The tone and timbre of Prof Makau's piece seems to be that Mr Odinga has a greater claim on the presidency than Mr Ruto, given Mr Ruto's unsavoury past and his continued association with a political culture that, in Prof Makau's estimation and sans proof, Kenyans want no truck with. No one will dispute the fact that President Moi and KANU were the two worst things that ever befell Kenya and Kenyans. The corruption and crime that thrived within that party and in its government beggar belief, even today. The fact that Moi's blue-eyed boys are free today is proof that Kenya and Kenyans are not yet ready to bring to book every man and woman who ever profitted unfairly or unlawfully from what amounted to the biggest criminal organisation in the Republic of Kenya, the KANU government. Prof Makau also glosses over the fact that Raila Odinga's initial rapprochement with Moi's KANU in early 2002, much as it has been painted as a strategic plan to destroy KANU, was a pragmatic realisation that Mr Odinga needed to tone down his anti-Moi rhetoric if he was to be taken seriously by the masses. This cynical use by Mr Odinga of the millions who support him has been one of the defining features of his political coming of age, especially after the 1997 general elections. It is a quality that he has cultivated since he entered Parliament, most recently demonstrated in the manner in which he declared solidarity with the suffering people of Northern Kenya, and the plight of the refugees flowing in from neighbouring strife-torn Somalia.

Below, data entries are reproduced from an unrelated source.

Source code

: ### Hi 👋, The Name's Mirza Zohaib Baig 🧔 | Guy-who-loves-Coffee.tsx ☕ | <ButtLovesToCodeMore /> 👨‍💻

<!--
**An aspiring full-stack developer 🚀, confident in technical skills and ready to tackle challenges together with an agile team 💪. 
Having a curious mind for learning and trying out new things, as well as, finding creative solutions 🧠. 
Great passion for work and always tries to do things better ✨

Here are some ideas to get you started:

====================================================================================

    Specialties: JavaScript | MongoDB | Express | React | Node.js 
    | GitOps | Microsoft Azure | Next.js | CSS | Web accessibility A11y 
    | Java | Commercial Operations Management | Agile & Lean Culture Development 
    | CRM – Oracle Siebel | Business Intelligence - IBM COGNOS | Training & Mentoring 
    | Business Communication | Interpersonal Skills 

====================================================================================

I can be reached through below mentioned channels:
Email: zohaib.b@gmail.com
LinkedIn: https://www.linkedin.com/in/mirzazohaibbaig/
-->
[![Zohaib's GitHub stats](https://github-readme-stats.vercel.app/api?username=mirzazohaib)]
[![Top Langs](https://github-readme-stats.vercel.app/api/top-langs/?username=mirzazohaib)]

I think Prof Makau recognises this which is why even he is not pretending that ODM, as a party, is a democratic outfit, in which dissenting voices will be given an opportunity to be heard or the concept of "one man, one vote" is taken seriously. When Prof Makau urges Raila Odinga to "kick out" Mr Ruto and his allies from the party, he acknowledges that ODM has become the personal political vehicle of Mr Odinga and that rather than attempting to persuade Mr Ruto by any means as to the error of his position, Mr Oodinga should act as Niccolò Machiavelli would probably have advised by striking first, striking fast and striking hard. None of the parties to the sorry state of affairs in ODM is blameless; all have been tainted, one way or the other, through association to each other, to KANU, and most illuminatingly, with President Moi. Not even Mr Odinga can claim that his conscience is snow-white clean; the violence that occurred in 2007 and 2008, regardless of his mealy-mouthed claims of innocence, would not have occurred if he had not claimed he had been unfairly denied victory by Mwai Kibaki. His call for "mass action" was the spark that lit that particular tinder. Since that defeat, and after his self-serving alliance with Mwai Kibaki in the Grand Coalition Government, Mr Odinga has done everything he could to consolidate the reins of ODM in his very capable hands. What Prof Makau, and the rest of Kenya, should realise is that it is a fallacy that there are any 'democrats' in Kenya's body politic; none has proven that they will sacrifice the chance at the presidency for the people of Kenya; none has demonstrated the willingness to jettison a political alliance for the people of Kenya; and none has admitted that they were wrong to lie, cheat, steal and refuse to pay taxes. Not William Ruto and not the mighty Raila Odinga.